Revathi Kamath has spent over five years restoring dying lakes of Karnataka through sustained community action, scientific desilting and relentless on-ground work.
"A city that cannot care for its lakes cannot care for its people. Lake Matters exists to prove that communities can and will rise to this responsibility."Smt. Revathi Kamath
Somanahalli Lake was a dying water body when Revathi Kamath first surveyed it in 2019. Years of encroachment had reduced it to barren land. What followed was a sustained multi-year restoration , desilting, bund repair, peripheral plantation and community mobilisation.
By 2022, the lake had returned to life. Water was flowing, trees were growing, and the community had taken ownership.
Naganayakanahalli Lake had its water-holding capacity severely reduced by illegal encroachments.

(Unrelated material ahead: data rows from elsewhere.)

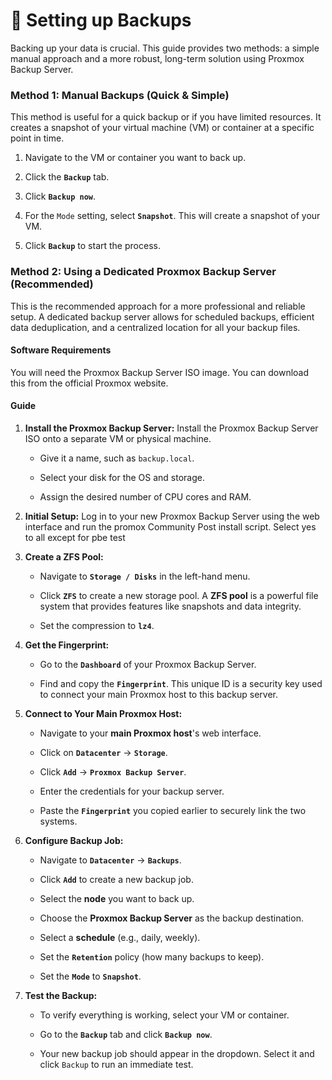 # 🔄 Setting up Backups

Backing up your data is crucial. This guide provides two methods: a simple manual approach and a more robust, long-term solution using Proxmox Backup Server.

### **Method 1: Manual Backups (Quick & Simple)**

This method is useful for a quick backup or if you have limited resources. It creates a snapshot of your virtual machine (VM) or container at a specific point in time.

1. Navigate to the VM or container you want to back up.

2. Click the **`Backup`** tab.

3. Click **`Backup now`**.

4. For the `Mode` setting, select **`Snapshot`**. This will create a snapshot of your VM.

5. Click **`Backup`** to start the process.

### **Method 2: Using a Dedicated Proxmox Backup Server (Recommended)**

This is the recommended approach for a more professional and reliable setup. A dedicated backup server allows for scheduled backups, efficient data deduplication, and a centralized location for all your backup files.

#### **Software Requirements**

You will need the Proxmox Backup Server ISO image. You can download this from the official Proxmox website.

#### **Guide**

1. **Install the Proxmox Backup Server:** Install the Proxmox Backup Server ISO onto a separate VM or physical machine.

   * Give it a name, such as `backup.local`.

   * Select your disk for the OS and storage.

   * Assign the desired number of CPU cores and RAM.

2. **Initial Setup:** Log in to your new Proxmox Backup Server using the web interface and run the promox Community Post install script. Select yes to all except for pbe test

3. **Create a ZFS Pool:**

   * Navigate to **`Storage / Disks`** in the left-hand menu.

   * Click **`ZFS`** to create a new storage pool. A **ZFS pool** is a powerful file system that provides features like snapshots and data integrity.

   * Set the compression to **`lz4`**.

4. **Get the Fingerprint:**

   * Go to the **`Dashboard`** of your Proxmox Backup Server.

   * Find and copy the **`Fingerprint`**. This unique ID is a security key used to connect your main Proxmox host to this backup server.

5. **Connect to Your Main Proxmox Host:**

   * Navigate to your **main Proxmox host**'s web interface.

   * Click on **`Datacenter`** -> **`Storage`**.

   * Click **`Add`** -> **`Proxmox Backup Server`**.

   * Enter the credentials for your backup server.

   * Paste the **`Fingerprint`** you copied earlier to securely link the two systems.

6. **Configure Backup Job:**

   * Navigate to **`Datacenter`** -> **`Backups`**.

   * Click **`Add`** to create a new backup job.

   * Select the **node** you want to back up.

   * Choose the **Proxmox Backup Server** as the backup destination.

   * Select a **schedule** (e.g., daily, weekly).

   * Set the **`Retention`** policy (how many backups to keep).

   * Set the **`Mode`** to **`Snapshot`**.

7. **Test the Backup:**

   * To verify everything is working, select your VM or container.

   * Go to the **`Backup`** tab and click **`Backup now`**.

   * Your new backup job should appear in the dropdown. Select it and click `Backup` to run an immediate test.
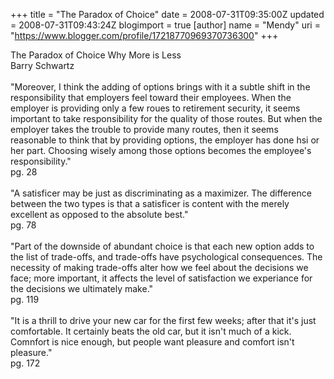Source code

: +++
title = "The Paradox of Choice"
date = 2008-07-31T09:35:00Z
updated = 2008-07-31T09:43:24Z
blogimport = true 
[author]
	name = "Mendy"
	uri = "https://www.blogger.com/profile/17218770969370736300"
+++

The Paradox of Choice Why More is Less<br />Barry Schwartz<br /><br />"Moreover, I think the adding of options brings with it a subtle shift in the responsibility that employers feel toward their employees. When the employer is providing only a few roues to retirement security, it seems important to take responsibility for the quality of those routes. But when the employer takes the trouble to provide many routes, then it seems reasonable to think that by providing options, the employer has done hsi or her part. Choosing wisely among those options becomes the employee's responsibility."<br />pg. 28<br /><br />"A satisficer may be just as discriminating as a maximizer. The difference between the two types is that a satisficer is content with the merely excellent as opposed to the absolute best."<br />pg. 78<br /><br />"Part of the downside of abundant choice is that each new option adds to the list of trade-offs, and trade-offs have psychological consequences. The necessity of making trade-offs alter how we feel about the decisions we face; more important, it affects the level of satisfaction we experiance for the decisions we ultimately make."<br />pg. 119<br /><br />"It is a thrill to drive your new car for the first few weeks; after that it's just comfortable. It certainly beats the old car, but it isn't much of a kick. Comnfort is nice enough, but people want pleasure and comfort isn't pleasure."<br />pg. 172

The restoration involved extensive desilting, channel clearing, stone pitching and a sustained plantation programme along the lake boundary.
By August 2024, water had returned and native trees were taking root across three years of sustained work.
Mukkudlu Lake represents the next chapter of the Lake Matters initiative, a focused restoration effort shaped by desilting, earthwork, boundary strengthening, catchment protection and community participation. The work documents the difficult early stage of reviving a neglected water body and preparing it to hold rainwater, recharge the surroundings and support the local ecology again.
The restoration work aims to improve rainwater retention, support groundwater recharge, protect surrounding agricultural land and bring the lake back as a living ecological asset for the local community.